The magnitude 8.9 or 8.8 earthquake that struck northeast Japan at 2:46pm local time has forced the evacuation of thousands from a 3-kilometer radius of a nuclear power plant following a failure in its cooling system, leading to the threat of a fuel-rod meltdown that has yet to be fully mitigated.
According to Japan's Juji Press, the government declared a "nuclear emergency" after emergency diesel backup systems ceased functioning at the Tokyo Electric Power company's Fukushima No. 1 plant in Fukushima Prefecture. The same report indicated the government's concerns at the time that the plant "may not be able to have sufficient reactor cooling functions."
According to an AFP report, the International Atomic Energy Agency's Incident and Emergency Centre has said that they were informed by the Japanese Ministry of Economy, Trade and Industry (METI) that "The four Japanese nuclear power plants closest to the quake have been safely shut down."

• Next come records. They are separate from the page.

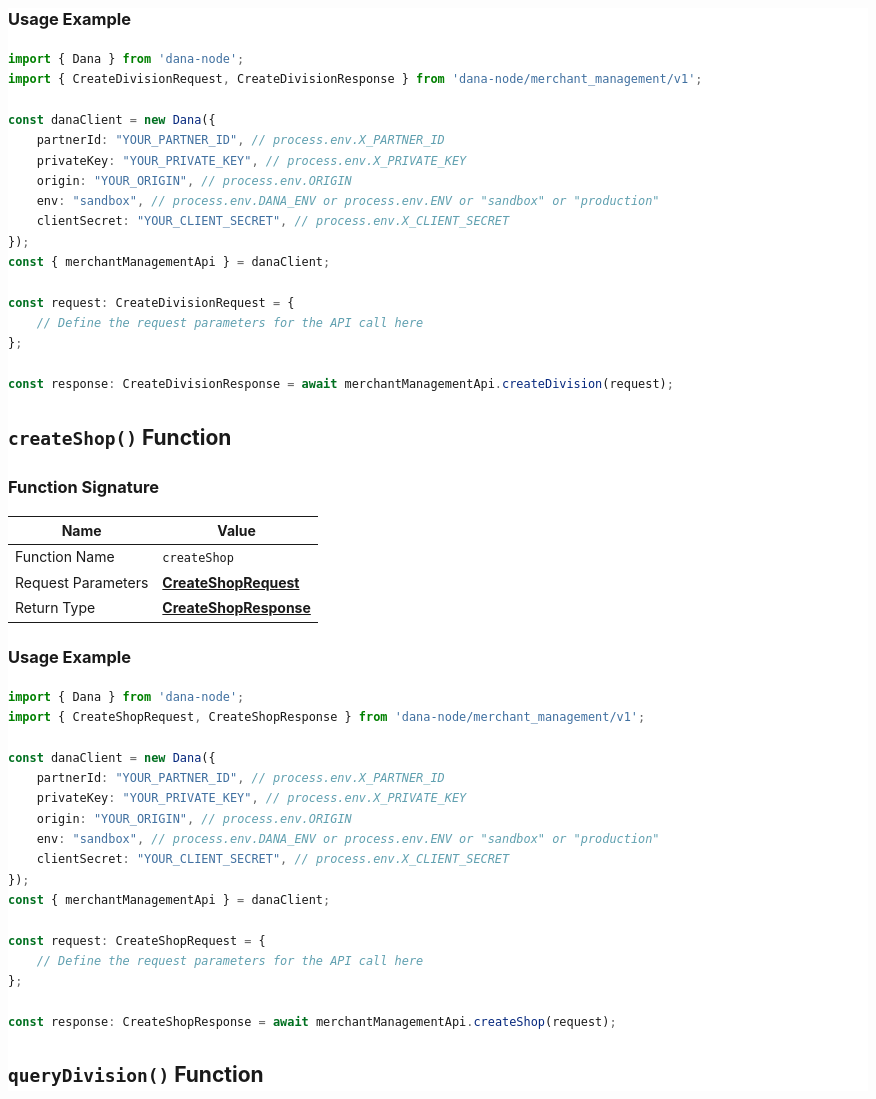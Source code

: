 ### Usage Example
```typescript
import { Dana } from 'dana-node';
import { CreateDivisionRequest, CreateDivisionResponse } from 'dana-node/merchant_management/v1';

const danaClient = new Dana({
    partnerId: "YOUR_PARTNER_ID", // process.env.X_PARTNER_ID
    privateKey: "YOUR_PRIVATE_KEY", // process.env.X_PRIVATE_KEY
    origin: "YOUR_ORIGIN", // process.env.ORIGIN
    env: "sandbox", // process.env.DANA_ENV or process.env.ENV or "sandbox" or "production"
    clientSecret: "YOUR_CLIENT_SECRET", // process.env.X_CLIENT_SECRET
});
const { merchantManagementApi } = danaClient;

const request: CreateDivisionRequest = {
    // Define the request parameters for the API call here
};

const response: CreateDivisionResponse = await merchantManagementApi.createDivision(request);
```
<a name="createShop"></a>
## `createShop()` Function

### Function Signature
| Name | Value |
| ------------- | ------------- |
| Function Name | `createShop` |
| Request Parameters | [**CreateShopRequest**](../Models/CreateShopRequest.md) |
| Return Type | [**CreateShopResponse**](../Models/CreateShopResponse.md) |

### Usage Example
```typescript
import { Dana } from 'dana-node';
import { CreateShopRequest, CreateShopResponse } from 'dana-node/merchant_management/v1';

const danaClient = new Dana({
    partnerId: "YOUR_PARTNER_ID", // process.env.X_PARTNER_ID
    privateKey: "YOUR_PRIVATE_KEY", // process.env.X_PRIVATE_KEY
    origin: "YOUR_ORIGIN", // process.env.ORIGIN
    env: "sandbox", // process.env.DANA_ENV or process.env.ENV or "sandbox" or "production"
    clientSecret: "YOUR_CLIENT_SECRET", // process.env.X_CLIENT_SECRET
});
const { merchantManagementApi } = danaClient;

const request: CreateShopRequest = {
    // Define the request parameters for the API call here
};

const response: CreateShopResponse = await merchantManagementApi.createShop(request);
```
<a name="queryDivision"></a>
## `queryDivision()` Function
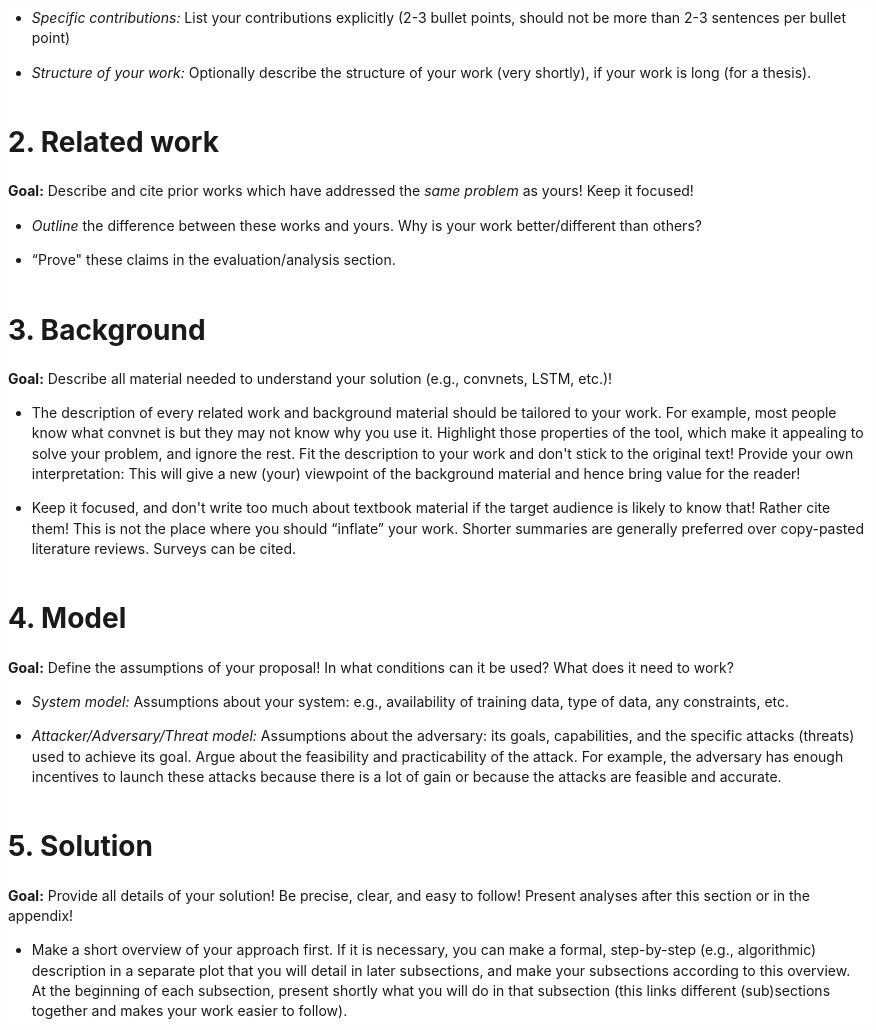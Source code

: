     
- _Specific contributions:_ List your contributions explicitly (2-3 bullet points, should not be more than 2-3 sentences per bullet point)
  
- _Structure of your work:_ Optionally describe the structure of your work (very shortly), if your work is long (for a thesis).

# 2. Related work

**Goal:** Describe and cite prior works which have addressed the _same problem_ as yours! Keep it focused!

- _Outline_ the difference between these works and yours. Why is your work better/different than others?
  
- “Prove" these claims in the evaluation/analysis section.

# 3. Background

**Goal:** Describe all material needed to understand your solution (e.g., convnets, LSTM, etc.)!

- The description of every related work and background material should be tailored to your work. For example, most people know what convnet is but they may not know why you use it. Highlight those properties of the tool, which make it appealing to solve your problem, and ignore the rest. Fit the description to your work and don't stick to the original text! Provide your own interpretation: This will give a new (your) viewpoint of the background material and hence bring value for the reader!
  
- Keep it focused, and don't write too much about textbook material if the target audience is likely to know that! Rather cite them! This is not the place where you should “inflate” your work. Shorter summaries are generally preferred over copy-pasted literature reviews. Surveys can be cited.

# 4. Model

**Goal:** Define the assumptions of your proposal! In what conditions can it be used? What does it need to work?

- _System model:_ Assumptions about your system: e.g., availability of training data, type of data, any constraints, etc.
  
- _Attacker/Adversary/Threat model:_ Assumptions about the adversary: its goals, capabilities, and the specific attacks (threats) used to achieve its goal. Argue about the feasibility and practicability of the attack. For example, the adversary has enough incentives to launch these attacks because there is a lot of gain or because the attacks are feasible and accurate.

# 5. Solution

**Goal:** Provide all details of your solution! Be precise, clear, and easy to follow! Present analyses after this section or in the appendix!

- Make a short overview of your approach first. If it is necessary, you can make a formal, step-by-step (e.g., algorithmic) description in a separate plot that you will detail in later subsections, and make your subsections according to this overview. At the beginning of each subsection, present shortly what you will do in that subsection (this links different (sub)sections together and makes your work easier to follow).
  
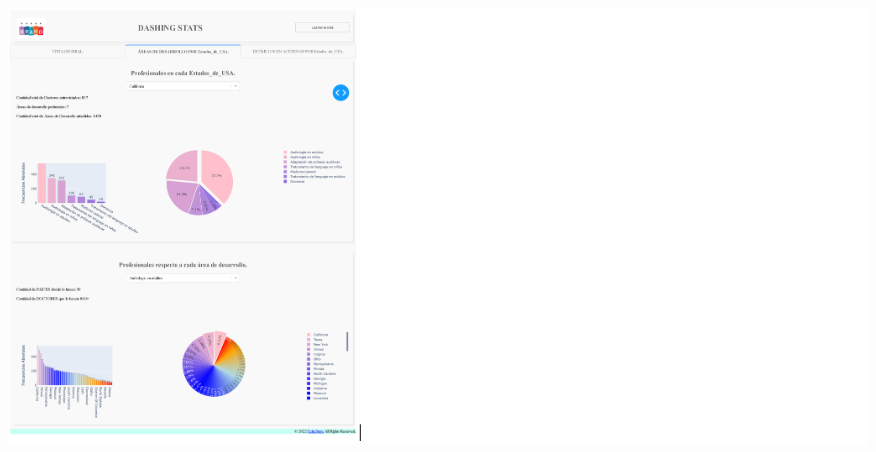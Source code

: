 <img src="https://github.com/echestare/Audiometry_challenge_Data_Analyst/blob/main/Snapshots/2_4_area.png" alt="drawing" width="350"/>|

METI did not specifically mention which four plants those were, but a later Juji Press report said that in the Fukushima No. 1 plant's No.2 reactor, which had been shut down, water levels had dropped, "posing a threat of a radiation leak," and that the local governement had urged residents within a 2-kilometer radius to evacuate immediately.
A third Juji Press report extended that evacuation radius to 3 kilometers, and noted that Yukio Edano, Japan's Chief Cabinet Secretary a position that includes press-secretary duties had urged the 5,862 affected residents to remain calm.
The government also instructed the 45,345 residents within a 10-kilometer radius of the plant to remain in their homes, despite the fact that no radiaton leak had yet been detected.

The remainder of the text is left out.